With a high-pitched scream, Duncan awoke with a start. “ZOMBIES!” he yelled. “IN CAMP! SAW ONE!! AIIIIIIEEEE!” Struggling to unentangle himself from his overpadded bedroll, he accidentally bumped into the zombie’s chest. Screaming even louder, he managed to wake the entire camp, even Ernest.
“Shut up!” snapped Ranous. “There’s only one zombie, and it’s dead. Just go back to sleep.”
The rest of the group began snapping at Duncan too, and by the time they were done, nearly half an hour later, dawn was threatening to break. With an exasperated sigh, Ranous shook Ernest back awake and treated everyone to an early breakfast. For the first time, he realized that someone was missing.
“Where’s Tim?” he asked.
“What do you mean
, they’re awake?” demanded the chaos dwarf of the strange monk who had appeared earlier that night, promising the heads of some human and goblin ruffians who held mighty treasures. “I thought you said they’d still be asleep!”
“Well, apparently your little zombie sentry didn’t do so well,” shot back Tim, still squinting over the three dunes separating the dwarves’ camp and his companions. “It got slaughtered, along with that Zamorakian snake you managed to get ahold of somehow.”
“Even if this group is as mighty as you say, couldn’t we defeat them easily?” growled the chaos dwarf captain, gesturing at his sixty-four soldiers. “I say we attack now!”
“You are slow,” stated the traitorous monk bluntly. “You would not catch all of them in time to cut off all the directions they could escape to. A ring one or two dwarves thick would not be sufficient to stop these fools.”
“One week,” growled the dwarf angrily, grabbing Tim by his shirt. “If in one week, we have not captured them and taken their mighty weaponry and armor, then you will die at my hands, with an axe in your belly.”
“You will have them tonight,” said Tim, with a wicked gleam in his eye, starting back for camp.

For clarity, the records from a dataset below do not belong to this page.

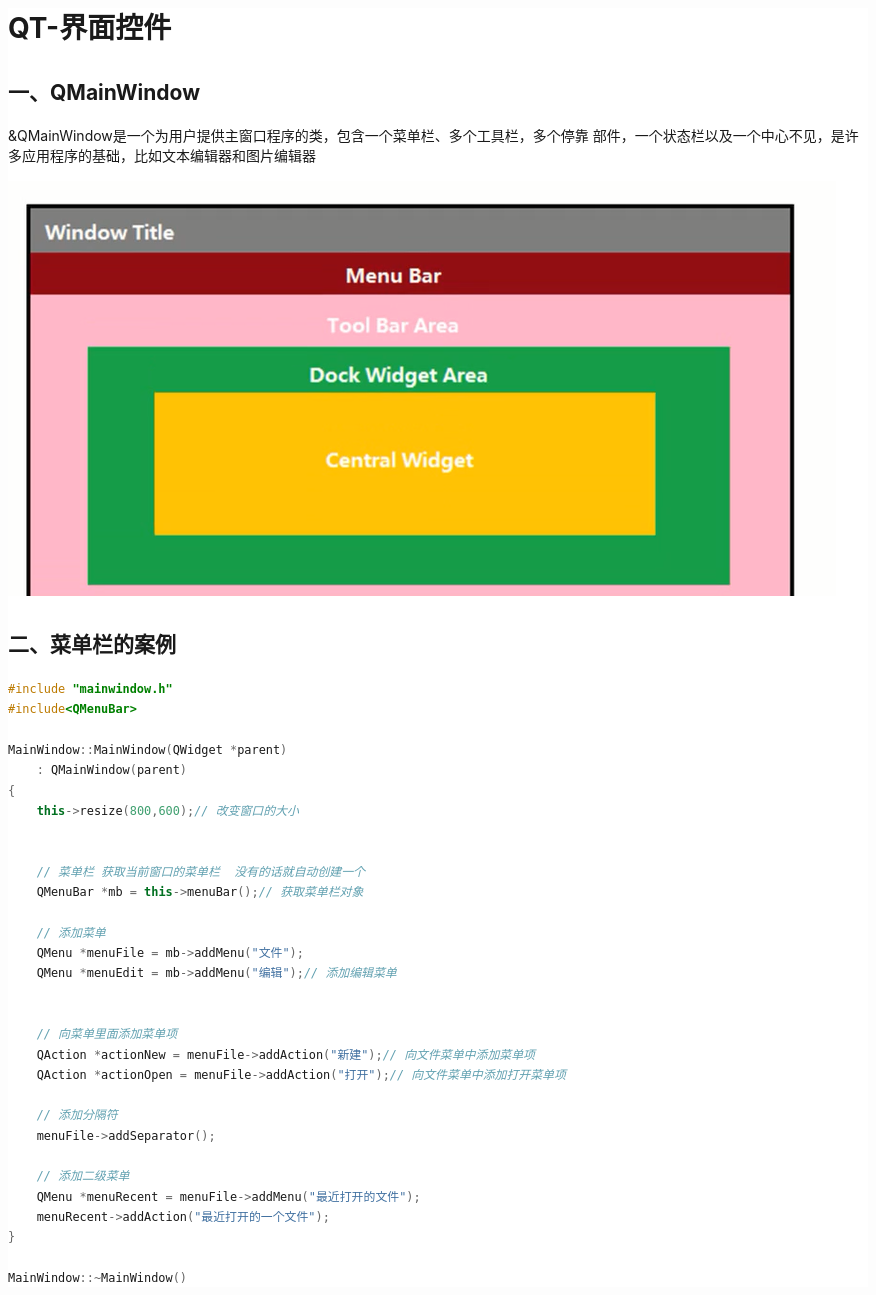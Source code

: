 # QT-界面控件

## 一、QMainWindow

&QMainWindow是一个为用户提供主窗口程序的类，包含一个菜单栏、多个工具栏，多个停靠 部件，一个状态栏以及一个中心不见，是许多应用程序的基础，比如文本编辑器和图片编辑器

![图 1](../../images/27d4a724ec74ee25782f49590000ac3986c5b596d936c2672368fd5d44d4be5a.png)  

## 二、菜单栏的案例

```cpp
#include "mainwindow.h"
#include<QMenuBar>

MainWindow::MainWindow(QWidget *parent)
    : QMainWindow(parent)
{
    this->resize(800,600);// 改变窗口的大小


    // 菜单栏 获取当前窗口的菜单栏  没有的话就自动创建一个
    QMenuBar *mb = this->menuBar();// 获取菜单栏对象

    // 添加菜单
    QMenu *menuFile = mb->addMenu("文件");
    QMenu *menuEdit = mb->addMenu("编辑");// 添加编辑菜单


    // 向菜单里面添加菜单项
    QAction *actionNew = menuFile->addAction("新建");// 向文件菜单中添加菜单项
    QAction *actionOpen = menuFile->addAction("打开");// 向文件菜单中添加打开菜单项

    // 添加分隔符
    menuFile->addSeparator();

    // 添加二级菜单
    QMenu *menuRecent = menuFile->addMenu("最近打开的文件");
    menuRecent->addAction("最近打开的一个文件");
}

MainWindow::~MainWindow()
```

Soon, very soon, he would be rid of the foul goblin-consorters who claimed to follow Saradomin. The very god their unclean lips truly worshipped would be the one to lead his dwarves to the slaughter.
Slashing, I think you should aim for pretty short reviews. Even if the people here know they'll get their own stories reviewed if they give someone elses' story a shot, an arduous and long review would turn many people off. We don't want that, now do we?
Great idea, Slashing. I hope this will help better the Library, since Hexias seems to be too busy with real life than with fake life.